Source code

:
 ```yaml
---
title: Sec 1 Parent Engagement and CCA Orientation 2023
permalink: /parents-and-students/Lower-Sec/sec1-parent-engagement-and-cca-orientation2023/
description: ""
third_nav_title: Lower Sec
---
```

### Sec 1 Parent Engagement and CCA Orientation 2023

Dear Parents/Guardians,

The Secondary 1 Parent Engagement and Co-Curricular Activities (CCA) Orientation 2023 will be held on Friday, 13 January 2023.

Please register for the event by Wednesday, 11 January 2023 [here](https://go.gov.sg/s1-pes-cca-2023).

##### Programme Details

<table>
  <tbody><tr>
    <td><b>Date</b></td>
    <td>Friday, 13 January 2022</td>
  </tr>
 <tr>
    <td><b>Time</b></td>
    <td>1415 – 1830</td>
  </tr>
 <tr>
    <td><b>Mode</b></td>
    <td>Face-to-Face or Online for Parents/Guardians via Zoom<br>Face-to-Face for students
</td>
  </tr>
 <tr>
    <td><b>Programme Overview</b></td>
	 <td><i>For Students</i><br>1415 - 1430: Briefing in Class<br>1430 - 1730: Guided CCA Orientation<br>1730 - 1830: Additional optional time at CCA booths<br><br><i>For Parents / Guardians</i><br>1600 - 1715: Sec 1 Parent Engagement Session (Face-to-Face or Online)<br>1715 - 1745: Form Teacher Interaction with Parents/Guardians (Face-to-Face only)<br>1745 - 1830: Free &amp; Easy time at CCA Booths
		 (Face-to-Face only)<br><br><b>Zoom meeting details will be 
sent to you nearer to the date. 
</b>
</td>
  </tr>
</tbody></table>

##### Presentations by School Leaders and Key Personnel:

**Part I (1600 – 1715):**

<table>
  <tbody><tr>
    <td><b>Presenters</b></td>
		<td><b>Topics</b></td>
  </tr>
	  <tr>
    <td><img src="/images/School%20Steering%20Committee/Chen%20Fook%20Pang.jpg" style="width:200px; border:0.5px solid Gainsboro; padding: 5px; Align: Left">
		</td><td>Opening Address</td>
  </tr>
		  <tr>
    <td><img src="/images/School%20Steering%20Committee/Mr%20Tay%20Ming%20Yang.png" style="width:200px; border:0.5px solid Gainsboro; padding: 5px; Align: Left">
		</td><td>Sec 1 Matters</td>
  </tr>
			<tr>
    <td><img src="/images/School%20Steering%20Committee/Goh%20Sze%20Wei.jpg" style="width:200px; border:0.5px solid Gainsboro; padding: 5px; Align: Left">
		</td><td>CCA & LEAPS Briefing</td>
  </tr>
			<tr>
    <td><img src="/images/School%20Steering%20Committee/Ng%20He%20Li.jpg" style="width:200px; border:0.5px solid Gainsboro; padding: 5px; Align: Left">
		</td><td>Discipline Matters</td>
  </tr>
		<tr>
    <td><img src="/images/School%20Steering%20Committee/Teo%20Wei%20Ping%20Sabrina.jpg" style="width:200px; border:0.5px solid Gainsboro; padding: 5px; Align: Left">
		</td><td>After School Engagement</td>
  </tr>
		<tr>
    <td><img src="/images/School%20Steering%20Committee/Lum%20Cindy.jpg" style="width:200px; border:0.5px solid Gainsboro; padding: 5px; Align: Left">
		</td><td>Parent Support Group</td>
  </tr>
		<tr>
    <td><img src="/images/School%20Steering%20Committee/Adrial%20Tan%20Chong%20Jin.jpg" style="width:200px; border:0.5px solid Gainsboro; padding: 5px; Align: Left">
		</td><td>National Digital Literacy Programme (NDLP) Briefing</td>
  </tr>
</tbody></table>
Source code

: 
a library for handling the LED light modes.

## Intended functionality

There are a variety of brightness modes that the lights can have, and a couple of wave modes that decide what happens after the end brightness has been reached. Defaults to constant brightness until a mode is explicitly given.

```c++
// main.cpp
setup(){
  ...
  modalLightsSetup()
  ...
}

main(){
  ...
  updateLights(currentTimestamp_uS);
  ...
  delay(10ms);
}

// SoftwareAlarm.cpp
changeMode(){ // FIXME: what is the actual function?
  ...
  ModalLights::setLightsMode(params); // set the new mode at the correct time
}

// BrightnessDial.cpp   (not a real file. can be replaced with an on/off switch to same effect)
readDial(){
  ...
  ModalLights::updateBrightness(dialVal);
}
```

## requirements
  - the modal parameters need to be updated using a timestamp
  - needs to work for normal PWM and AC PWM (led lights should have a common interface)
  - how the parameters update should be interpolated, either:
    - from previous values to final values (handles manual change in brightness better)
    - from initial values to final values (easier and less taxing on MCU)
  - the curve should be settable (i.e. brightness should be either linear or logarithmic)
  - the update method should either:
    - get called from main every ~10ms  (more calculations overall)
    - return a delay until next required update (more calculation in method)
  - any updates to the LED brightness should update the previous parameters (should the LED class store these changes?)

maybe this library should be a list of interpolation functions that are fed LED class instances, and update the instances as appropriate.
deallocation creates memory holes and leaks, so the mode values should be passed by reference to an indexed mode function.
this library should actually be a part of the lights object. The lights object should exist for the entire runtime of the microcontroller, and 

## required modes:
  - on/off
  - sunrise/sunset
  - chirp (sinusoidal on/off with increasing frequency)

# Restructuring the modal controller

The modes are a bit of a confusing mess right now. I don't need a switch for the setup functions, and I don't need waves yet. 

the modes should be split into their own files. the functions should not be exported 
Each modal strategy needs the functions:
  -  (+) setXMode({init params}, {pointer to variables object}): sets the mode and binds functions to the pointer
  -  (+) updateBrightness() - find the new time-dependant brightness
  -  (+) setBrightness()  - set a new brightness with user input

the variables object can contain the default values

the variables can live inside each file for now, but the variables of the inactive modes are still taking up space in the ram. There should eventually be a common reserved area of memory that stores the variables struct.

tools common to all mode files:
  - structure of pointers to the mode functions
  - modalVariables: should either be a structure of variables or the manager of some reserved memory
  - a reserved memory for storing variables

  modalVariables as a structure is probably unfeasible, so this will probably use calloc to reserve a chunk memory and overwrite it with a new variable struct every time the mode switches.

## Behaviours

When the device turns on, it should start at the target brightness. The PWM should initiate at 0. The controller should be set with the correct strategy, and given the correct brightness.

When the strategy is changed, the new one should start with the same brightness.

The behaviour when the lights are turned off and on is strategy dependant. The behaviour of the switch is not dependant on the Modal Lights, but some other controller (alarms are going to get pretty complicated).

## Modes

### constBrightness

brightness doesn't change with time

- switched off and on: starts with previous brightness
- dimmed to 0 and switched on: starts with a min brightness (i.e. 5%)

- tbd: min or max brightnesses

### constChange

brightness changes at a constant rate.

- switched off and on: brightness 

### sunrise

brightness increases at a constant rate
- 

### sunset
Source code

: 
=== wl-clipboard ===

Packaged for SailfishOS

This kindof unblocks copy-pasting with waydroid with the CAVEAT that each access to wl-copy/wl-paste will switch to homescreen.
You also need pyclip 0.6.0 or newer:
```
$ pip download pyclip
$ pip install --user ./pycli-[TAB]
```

What needs to be done.
Each entry above is to be set down again in exactly the same words.

Output for this exercise.
Source code

:
 ```yaml
---
title: Sec 1 Parent Engagement and CCA Orientation 2023
permalink: /parents-and-students/Lower-Sec/sec1-parent-engagement-and-cca-orientation2023/
description: ""
third_nav_title: Lower Sec
---
```

### Sec 1 Parent Engagement and CCA Orientation 2023

Dear Parents/Guardians,

The Secondary 1 Parent Engagement and Co-Curricular Activities (CCA) Orientation 2023 will be held on Friday, 13 January 2023.

Please register for the event by Wednesday, 11 January 2023 [here](https://go.gov.sg/s1-pes-cca-2023).

##### Programme Details

<table>
  <tbody><tr>
    <td><b>Date</b></td>
    <td>Friday, 13 January 2022</td>
  </tr>
 <tr>
    <td><b>Time</b></td>
    <td>1415 – 1830</td>
  </tr>
 <tr>
    <td><b>Mode</b></td>
    <td>Face-to-Face or Online for Parents/Guardians via Zoom<br>Face-to-Face for students
</td>
  </tr>
 <tr>
    <td><b>Programme Overview</b></td>
	 <td><i>For Students</i><br>1415 - 1430: Briefing in Class<br>1430 - 1730: Guided CCA Orientation<br>1730 - 1830: Additional optional time at CCA booths<br><br><i>For Parents / Guardians</i><br>1600 - 1715: Sec 1 Parent Engagement Session (Face-to-Face or Online)<br>1715 - 1745: Form Teacher Interaction with Parents/Guardians (Face-to-Face only)<br>1745 - 1830: Free &amp; Easy time at CCA Booths
		 (Face-to-Face only)<br><br><b>Zoom meeting details will be 
sent to you nearer to the date. 
</b>
</td>
  </tr>
</tbody></table>

##### Presentations by School Leaders and Key Personnel:

**Part I (1600 – 1715):**

<table>
  <tbody><tr>
    <td><b>Presenters</b></td>
		<td><b>Topics</b></td>
  </tr>
	  <tr>
    <td><img src="/images/School%20Steering%20Committee/Chen%20Fook%20Pang.jpg" style="width:200px; border:0.5px solid Gainsboro; padding: 5px; Align: Left">
		</td><td>Opening Address</td>
  </tr>
		  <tr>
    <td><img src="/images/School%20Steering%20Committee/Mr%20Tay%20Ming%20Yang.png" style="width:200px; border:0.5px solid Gainsboro; padding: 5px; Align: Left">
		</td><td>Sec 1 Matters</td>
  </tr>
			<tr>
    <td><img src="/images/School%20Steering%20Committee/Goh%20Sze%20Wei.jpg" style="width:200px; border:0.5px solid Gainsboro; padding: 5px; Align: Left">
		</td><td>CCA & LEAPS Briefing</td>
  </tr>
			<tr>
    <td><img src="/images/School%20Steering%20Committee/Ng%20He%20Li.jpg" style="width:200px; border:0.5px solid Gainsboro; padding: 5px; Align: Left">
		</td><td>Discipline Matters</td>
  </tr>
		<tr>
    <td><img src="/images/School%20Steering%20Committee/Teo%20Wei%20Ping%20Sabrina.jpg" style="width:200px; border:0.5px solid Gainsboro; padding: 5px; Align: Left">
		</td><td>After School Engagement</td>
  </tr>
		<tr>
    <td><img src="/images/School%20Steering%20Committee/Lum%20Cindy.jpg" style="width:200px; border:0.5px solid Gainsboro; padding: 5px; Align: Left">
		</td><td>Parent Support Group</td>
  </tr>
		<tr>
    <td><img src="/images/School%20Steering%20Committee/Adrial%20Tan%20Chong%20Jin.jpg" style="width:200px; border:0.5px solid Gainsboro; padding: 5px; Align: Left">
		</td><td>National Digital Literacy Programme (NDLP) Briefing</td>
  </tr>
</tbody></table>
Source code

: 
a library for handling the LED light modes.

## Intended functionality

There are a variety of brightness modes that the lights can have, and a couple of wave modes that decide what happens after the end brightness has been reached. Defaults to constant brightness until a mode is explicitly given.

```c++
// main.cpp
setup(){
  ...
  modalLightsSetup()
  ...
}

main(){
  ...
  updateLights(currentTimestamp_uS);
  ...
  delay(10ms);
}

// SoftwareAlarm.cpp
changeMode(){ // FIXME: what is the actual function?
  ...
  ModalLights::setLightsMode(params); // set the new mode at the correct time
}

// BrightnessDial.cpp   (not a real file. can be replaced with an on/off switch to same effect)
readDial(){
  ...
  ModalLights::updateBrightness(dialVal);
}
```

## requirements
  - the modal parameters need to be updated using a timestamp
  - needs to work for normal PWM and AC PWM (led lights should have a common interface)
  - how the parameters update should be interpolated, either:
    - from previous values to final values (handles manual change in brightness better)
    - from initial values to final values (easier and less taxing on MCU)
  - the curve should be settable (i.e. brightness should be either linear or logarithmic)
  - the update method should either:
    - get called from main every ~10ms  (more calculations overall)
    - return a delay until next required update (more calculation in method)
  - any updates to the LED brightness should update the previous parameters (should the LED class store these changes?)

maybe this library should be a list of interpolation functions that are fed LED class instances, and update the instances as appropriate.
deallocation creates memory holes and leaks, so the mode values should be passed by reference to an indexed mode function.
this library should actually be a part of the lights object. The lights object should exist for the entire runtime of the microcontroller, and 

## required modes:
  - on/off
  - sunrise/sunset
  - chirp (sinusoidal on/off with increasing frequency)

# Restructuring the modal controller

The modes are a bit of a confusing mess right now. I don't need a switch for the setup functions, and I don't need waves yet. 

the modes should be split into their own files. the functions should not be exported 
Each modal strategy needs the functions:
  -  (+) setXMode({init params}, {pointer to variables object}): sets the mode and binds functions to the pointer
  -  (+) updateBrightness() - find the new time-dependant brightness
  -  (+) setBrightness()  - set a new brightness with user input

the variables object can contain the default values

the variables can live inside each file for now, but the variables of the inactive modes are still taking up space in the ram. There should eventually be a common reserved area of memory that stores the variables struct.

tools common to all mode files:
  - structure of pointers to the mode functions
  - modalVariables: should either be a structure of variables or the manager of some reserved memory
  - a reserved memory for storing variables

  modalVariables as a structure is probably unfeasible, so this will probably use calloc to reserve a chunk memory and overwrite it with a new variable struct every time the mode switches.

## Behaviours

When the device turns on, it should start at the target brightness. The PWM should initiate at 0. The controller should be set with the correct strategy, and given the correct brightness.

When the strategy is changed, the new one should start with the same brightness.

The behaviour when the lights are turned off and on is strategy dependant. The behaviour of the switch is not dependant on the Modal Lights, but some other controller (alarms are going to get pretty complicated).

## Modes

### constBrightness

brightness doesn't change with time

- switched off and on: starts with previous brightness
- dimmed to 0 and switched on: starts with a min brightness (i.e. 5%)

- tbd: min or max brightnesses

### constChange

brightness changes at a constant rate.

- switched off and on: brightness 

### sunrise

brightness increases at a constant rate
- 

### sunset
Source code

: 
=== wl-clipboard ===

Packaged for SailfishOS

This kindof unblocks copy-pasting with waydroid with the CAVEAT that each access to wl-copy/wl-paste will switch to homescreen.
You also need pyclip 0.6.0 or newer:
```
$ pip download pyclip
$ pip install --user ./pycli-[TAB]
```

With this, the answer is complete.